Manifesting: A privilege of the rich or poor man's grasp at straws?
In todays edition of questions that keep me up at night, I'm monologuing on centuries old topic
Throughout the 37 years I’ve been a resident on this Earth, I’ve come upon this very particular word in various different versions, all bearing the same meaning. For me it all started back in 2008 when I came upon this very medieval like looking little book with “The Secret” written across a wrapper tucked in a corner of a quite little charming bookshop in Ljubljana. Despite knowing better than to judge a book by its cover, I couldn’t help but being drawn to it. I have to admit that it spoke to me. It felt mysterious in a very magical, almost whimsical sort of way. Soon enough after I picked it up from that shelf, I was immersed in the contents of it. I mean who wouldn’t be? The book was a bestseller for a reason. The law of attraction? Sounded very empowering, very much like you and only you have the power to alter your reality. As a dreamer myself, surrounded by sceptics my entire life, at that time this book was exactly what I needed to affirm what I was feeling. It gave me confidence and inspired me to keep doing what I was doing. However, try as I might, I could never get to the point of attracting the million dollar lifestyle I craved for.

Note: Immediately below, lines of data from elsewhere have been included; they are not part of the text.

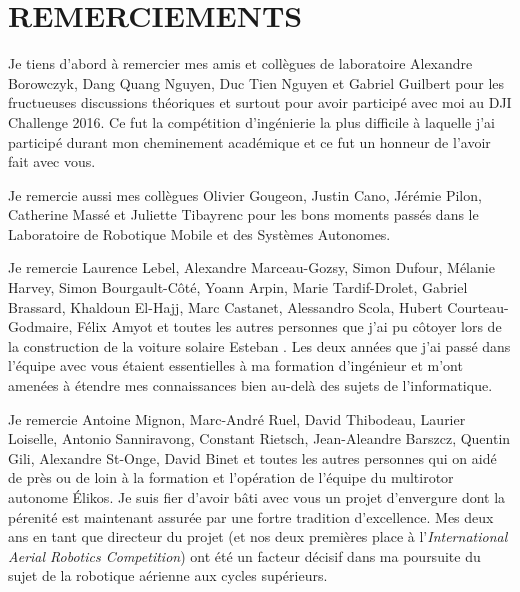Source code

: %
\chapter*{REMERCIEMENTS}\thispagestyle{headings}
%

Je tiens d'abord à remercier mes amis et collègues de laboratoire Alexandre Borowczyk, Dang Quang Nguyen, Duc Tien Nguyen et Gabriel Guilbert pour les fructueuses discussions théoriques et surtout pour avoir participé avec moi au DJI Challenge 2016. Ce fut la compétition d'ingénierie la plus difficile à laquelle j'ai participé durant mon cheminement académique et ce fut un honneur de l'avoir fait avec vous.

Je remercie aussi mes collègues Olivier Gougeon, Justin Cano, Jérémie Pilon, Catherine Massé et Juliette Tibayrenc pour les bons moments passés dans le Laboratoire de Robotique Mobile et des Systèmes Autonomes.

\newcommand{\RNum}[1]{\uppercase\expandafter{\romannumeral #1\relax}}

Je remercie Laurence Lebel, Alexandre Marceau-Gozsy, Simon Dufour, Mélanie Harvey, Simon Bourgault-Côté, Yoann Arpin, Marie Tardif-Drolet, Gabriel Brassard, Khaldoun El-Hajj, Marc Castanet, Alessandro Scola, Hubert Courteau-Godmaire, Félix Amyot et toutes les autres personnes que j'ai pu côtoyer lors de la construction de la voiture solaire Esteban \RNum{6}. Les deux années que j'ai passé dans l'équipe avec vous étaient essentielles à ma formation d'ingénieur et m'ont amenées à étendre mes connaissances bien au-delà des sujets de l'informatique.

Je remercie Antoine Mignon, Marc-André Ruel, David Thibodeau, Laurier Loiselle, Antonio Sanniravong, Constant Rietsch, Jean-Aleandre Barszcz, Quentin Gili, Alexandre St-Onge, David Binet et toutes les autres personnes qui on aidé de près ou de loin à la formation et l'opération de l'équipe du multirotor autonome Élikos. Je suis fier d'avoir bâti avec vous un projet d'envergure dont la pérenité est maintenant assurée par une fortre tradition d'excellence. Mes deux ans en tant que directeur du projet (et nos deux premières place à l'\emph{International Aerial Robotics Competition}) ont été un facteur décisif dans ma poursuite du sujet de la robotique aérienne aux cycles supérieurs.

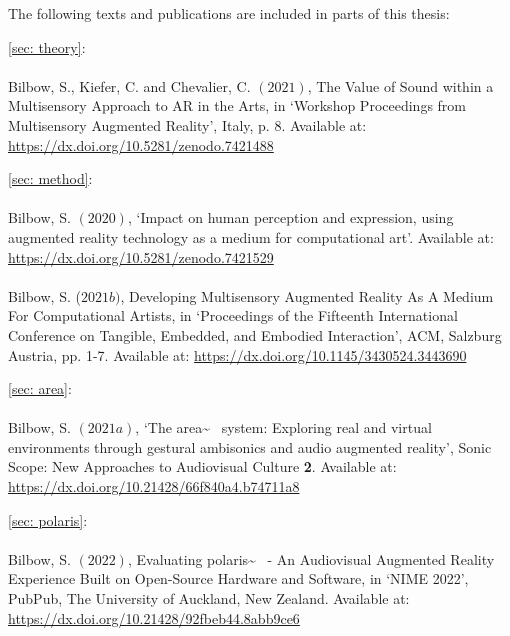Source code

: \newpage \vspace*{2cm}

\noindent The following texts and publications are included in parts of this thesis:

\noindent\autoref{sec: theory}:  \\ \citep{bilbow2021} \\ Bilbow, S., Kiefer, C. and Chevalier, C. $(2021)$, The Value of Sound within a Multisensory Approach to AR in the Arts, in `Workshop Proceedings from Multisensory Augmented Reality', Italy, p. 8. Available at: \url{https://dx.doi.org/10.5281/zenodo.7421488}
    
\vspace*{0.75cm}
\noindent\autoref{sec: method}:  \\ \citep{bilbow2020,bilbow2021b} \\ Bilbow, S. $(2020)$, `Impact on human perception and expression, using augmented reality technology as a medium for computational art'. Available at: \url{https://dx.doi.org/10.5281/zenodo.7421529} \\ \\ Bilbow, S. ($2021b)$, Developing Multisensory Augmented Reality As A Medium For Computational Artists, in `Proceedings of the Fifteenth International Conference on Tangible, Embedded, and Embodied Interaction', ACM, Salzburg Austria, pp. 1-7. Available at: \url{https://dx.doi.org/10.1145/3430524.3443690}
    
\vspace*{0.75cm}
\noindent\autoref{sec: area}:  \\ \citep{bilbow2021a} \\ Bilbow, S. $(2021a)$, `The area\textasciitilde{}~ system: Exploring real and virtual environments through gestural ambisonics and audio augmented reality', Sonic Scope: New Approaches to Audiovisual Culture \textbf{2}. Available at: \url{https://dx.doi.org/10.21428/66f840a4.b74711a8}
    
\vspace*{0.75cm}
\noindent\autoref{sec: polaris}:  \\ \citep{bilbow2022} \\ Bilbow, S. $(2022)$, Evaluating polaris\textasciitilde{}~ - An Audiovisual Augmented Reality Experience Built on Open-Source Hardware and Software, in `NIME 2022', PubPub, The University of Auckland, New Zealand. Available at: \url{https://dx.doi.org/10.21428/92fbeb44.8abb9ce6}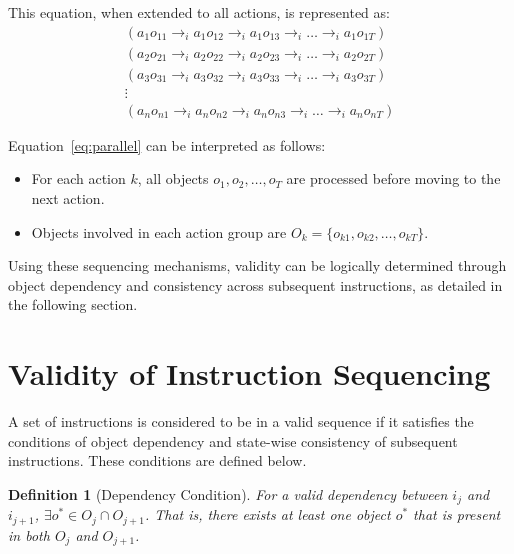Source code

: \documentclass[a4paper,11pt]{lmcs}
\newtheorem{definition}{Definition}
\begin{document}
This equation, when extended to all actions, is represented as:
\begin{eqnarray}
\label{eq:parallel}
(a_1 o_{11} \rightarrow_i a_1 o_{12} \rightarrow_i a_1 o_{13} \rightarrow_i \ldots \rightarrow_i a_1 o_{1T}) \\
(a_2 o_{21} \rightarrow_i a_2 o_{22} \rightarrow_i a_2 o_{23} \rightarrow_i \ldots \rightarrow_i a_2 o_{2T}) \nonumber \\
(a_3 o_{31} \rightarrow_i a_3 o_{32} \rightarrow_i a_3 o_{33} \rightarrow_i \ldots \rightarrow_i a_3 o_{3T}) \nonumber \\
\vdots \nonumber \\
(a_n o_{n1} \rightarrow_i a_n o_{n2} \rightarrow_i a_n o_{n3} \rightarrow_i \ldots \rightarrow_i a_n o_{nT}) \nonumber
\end{eqnarray}

Equation~\ref{eq:parallel} can be interpreted as follows:
\begin{itemize}
    \item For each action \(k\), all objects \(o_1, o_2, \ldots, o_T\) are processed before moving to the next action.
    \item Objects involved in each action group are \(O_k = \{o_{k1}, o_{k2}, \ldots, o_{kT}\}\).
\end{itemize}

Using these sequencing mechanisms, validity can be logically determined through object dependency and consistency across subsequent instructions, as detailed in the following section.

\section{Validity of Instruction Sequencing}
\label{sec:validity}
A set of instructions is considered to be in a valid sequence if it satisfies the conditions of object dependency and state-wise consistency of subsequent instructions. These conditions are defined below.

\begin{definition}[Dependency Condition]
For a valid dependency between \(i_j\) and \(i_{j+1}\), \(\exists o^* \in O_j \cap O_{j+1}\). That is, there exists at least one object \(o^*\) that is present in both \(O_j\) and \(O_{j+1}\).
\end{definition}
\end{document}
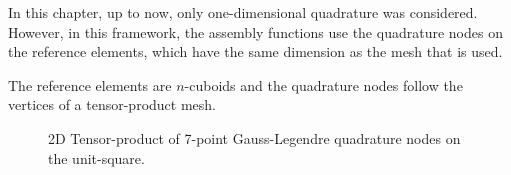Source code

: In this chapter, up to now, only one-dimensional quadrature was considered.
However, in this framework, the assembly functions use the quadrature nodes on the reference elements,
which have the same dimension as the mesh that is used.

The reference elements are $n$-cuboids and the quadrature nodes follow the vertices of a tensor-product mesh.

\begin{figure}[h]
    \centering
    \caption{2D Tensor-product of 7-point Gauss-Legendre quadrature nodes on the unit-square.}
    \label{fig:tensor_prod}
\end{figure}
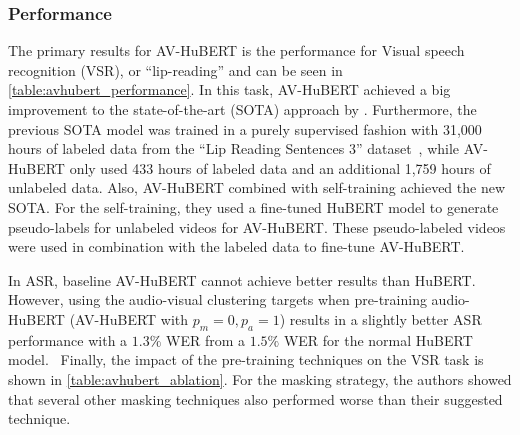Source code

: \subsubsection{Performance}
The primary results for AV-HuBERT is the performance for Visual speech recognition (VSR), or ``lip-reading'' and can be seen in \ref{table:avhubert_performance}. In this task, AV-HuBERT achieved a big improvement to the state-of-the-art (SOTA) approach by \cite{makino-etal-2021-neural}. Furthermore, the previous SOTA model was trained in a purely supervised fashion with 31,000 hours of labeled data from the ``Lip Reading Sentences 3'' dataset~\cite{afouras2018lrs3ted}, while AV-HuBERT only used 433 hours of labeled data and an additional 1,759 hours of unlabeled data. Also, AV-HuBERT combined with self-training achieved the new SOTA. For the self-training, they used a fine-tuned HuBERT model to generate pseudo-labels for unlabeled videos for AV-HuBERT. These pseudo-labeled videos were used in combination with the labeled data to fine-tune AV-HuBERT.

\begin{table}[htbp]
    \caption{\label{table:avhubert_performance}Visual speech recognition (VSR, ``Lip-Reading'') Performance (Excerpt from \cite{AV_HuBERT}). Conformer: Convolution-augmented Transformer, ST: self-training.}
\end{table}

In ASR, baseline AV-HuBERT cannot achieve better results than HuBERT. However, using the audio-visual clustering targets when pre-training audio-HuBERT (AV-HuBERT with $p_m=0,p_a=1$) results in a slightly better ASR performance with a $1.3\%$ WER from a $1.5\%$ WER for the normal HuBERT model.~\cite{AV_HuBERT}
Finally, the impact of the pre-training techniques on the VSR task is shown in \ref{table:avhubert_ablation}. For the masking strategy, the authors showed that several other masking techniques also performed worse than their suggested technique.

Reading this book was a total rollercoster for me. For several years after that I did the affirmations and the moodboards almost religiously and yet while my imagination triumphed during that time, my reality did the opposite. After being lifted up so high by the mumbo jumbo of the positive thinking and law of attraction, my world came crashing down like a house of cards after a setback I had with the first internship I was supposed to start, but never did. Along with it, affirmiations, moodboards and the like went down the drain as well. The only thing that remained during those dark times was my incessant stubborn belief in myself and the very badass “I’ll show them” attitude, which honestly I think I was born with, because for the life of me I can’t really find a suitable enough explaination on how it could ever be groomed.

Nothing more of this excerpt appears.